# Canon EOS R6 buffer depth issue



## AdamBotond (Oct 3, 2020)

Hi there,
My R6 arrived a week ago and its a love at first sight. However, I noticed that buffer depth seems to be narrower than I expected. At he right bottom corner it shows 65 shots to go, which I have tested... no matter how slow or fast SD card I am using it with. Its same number using my Sandisk Extreme Pro UHS-II (ws: 260 MB/s) and my older Sony UHS-I card. While buffer depth of 65 pics could rarely be an issue, given a fast card I assumed something closer to 240 raw shots claimed by Canon. 
Am I missing something here? Any insight on this?

Thanks in advance.

All the best,
Adam


----------



## Joules (Oct 3, 2020)

I thought the number indicates the actual memory of the camera, and what we usually call buffer is referring to the combination of camera memory and card speed.

So,the number in the corner should drop faster during bursts when you use a slow SD card.

I may be wrong here though. Have you tested how many shots in a row you are actually getting with each camera?


----------



## AdamBotond (Oct 3, 2020)

Joules said:


> Have you tested how many shots in a row you are actually getting with each camera?


Its slowing down after reaching the indicated 65 shots. I tried using various settings, but it did not make a difference. Latest firmware used.


----------



## zim (Oct 3, 2020)

What lens and exposure settings are you using? I don't have the R6 but those things always contribute


----------



## AdamBotond (Oct 3, 2020)

zim said:


> What lens and exposure settings are you using? I don't have the R6 but those things always contribute


24-70 2.8L, 400 F4 DO IS II, doesnt matter. Also, changing exposure doesn't change a thing.
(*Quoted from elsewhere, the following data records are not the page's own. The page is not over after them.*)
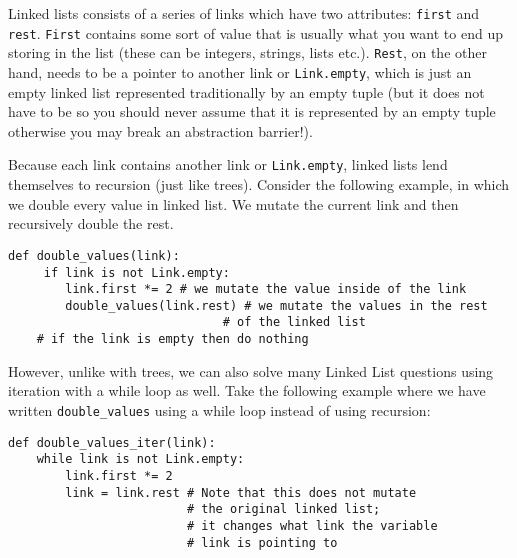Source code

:\begin{blocksection}
Linked lists consists of a series of links which have two attributes: \lstinline{first} and \lstinline{rest}. \lstinline{First} contains some sort of value that is usually what you want to end up storing in the list (these can be integers, strings, lists etc.). \lstinline{Rest}, on the other hand, needs to be a pointer to another link or \lstinline{Link.empty}, which is just an empty linked list represented traditionally by an empty tuple (but it does not have to be so you should never assume that it is represented by an empty tuple otherwise you may break an abstraction barrier!).

Because each link contains another link or \lstinline{Link.empty}, linked lists lend themselves to recursion (just like trees). Consider the following example, in which we double every value in linked list. We mutate the current link and then recursively double the rest.
\vspace{1.5mm}
\begin{lstlisting}
def double_values(link):
     if link is not Link.empty:
        link.first *= 2 # we mutate the value inside of the link
        double_values(link.rest) # we mutate the values in the rest
                              # of the linked list
    # if the link is empty then do nothing
\end{lstlisting}

However, unlike with trees, we can also solve many Linked List questions using iteration with a while loop as well. Take the following example where we have written \lstinline{double_values} using a while loop instead of using recursion:
\vspace{1.5mm}
\begin{lstlisting}
def double_values_iter(link):
    while link is not Link.empty:
        link.first *= 2
        link = link.rest # Note that this does not mutate
                         # the original linked list;
                         # it changes what link the variable
                         # link is pointing to
\end{lstlisting}
\end{blocksection}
Leaving the lens cap on, setting up at iso 100, shutter 1/8000, as Bryan at TDP tested doesn't make a difference, either. Weird...


----------



## YuengLinger (Oct 3, 2020)

AdamBotond said:


> 24-70 2.8L, 400 F4 DO IS II, doesnt matter. Also, changing exposure doesn't change a thing. Leaving the lens cap on, setting up at iso 100, shutter 1/8000, as Bryan at TDP tested doesn't make a difference, either. Weird...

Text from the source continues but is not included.